By Agence France-Presse
The true number of COVID-19 cases in California’s Silicon Valley is at least 50 times higher than the official figure, according to a preliminary study that took blood samples from a group of residents and tested them for viral antibodies.
Stanford researchers used Facebook to recruit 3,300 volunteers from Santa Clara County and estimated that between 2.5 to 4.1 percent of the population had been infected, which is 50 to 85 times higher than the number of confirmed cases.
“Our data imply that, by April 1 (three days prior to the end of our survey) between 48,000 and 81,000 people had been infected in Santa Clara County. The reported number of confirmed positive cases in the county on April 1 was 956,” the authors wrote in a paper that has not yet been peer reviewed but was posted to a preprint website on Friday.
This would make the real mortality rate of the disease less than 0.2 percent.
Our immune systems produce antibodies to fight off infection, and the presence of these proteins therefore show that a person once had a disease, even if they were unaware because there were no symptoms.
Antibodies might confer partial or full immunity against reinfection, but how strong the immune response is and how long it lasts are still unknown for the new coronavirus.
Limitations of the study included that white women were overrepresented in a heavily Hispanic region, and the team had to adjust the raw data to make the sample representative of the local population.
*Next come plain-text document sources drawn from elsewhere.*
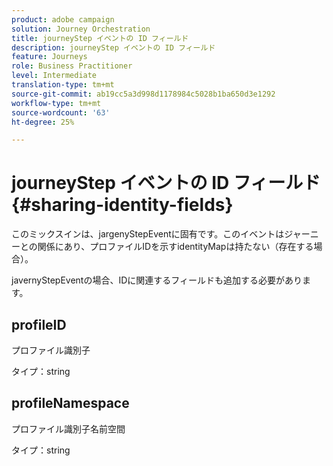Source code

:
 ```yaml
---
product: adobe campaign
solution: Journey Orchestration
title: journeyStep イベントの ID フィールド
description: journeyStep イベントの ID フィールド
feature: Journeys
role: Business Practitioner
level: Intermediate
translation-type: tm+mt
source-git-commit: ab19cc5a3d998d1178984c5028b1ba650d3e1292
workflow-type: tm+mt
source-wordcount: '63'
ht-degree: 25%

---
```



# journeyStep イベントの ID フィールド {#sharing-identity-fields}

このミックスインは、jargenyStepEventに固有です。このイベントはジャーニーとの関係にあり、プロファイルIDを示すidentityMapは持たない（存在する場合）。

javernyStepEventの場合、IDに関連するフィールドも追加する必要があります。

## profileID

プロファイル識別子

タイプ：string

## profileNamespace

プロファイル識別子名前空間

タイプ：string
But the authors, including Eran Bendavid and Jay Bhattacharya, believe their study offers a proof of concept for future surveys.
The tests, known as serological tests, used skin pricks to take blood samples.
These tests have only recently entered the market. The other type of test looks for the presence of the virus and is usually taken from the back of the nose using a swab.
So-called serological surveys are being launched across the United States and the rest of the world on a much larger scale, with the aim of determining the true spread of the disease and how many people remain likely to be infected.
The results will inform public health authorities’ response as they decide when and how to ease lockdowns.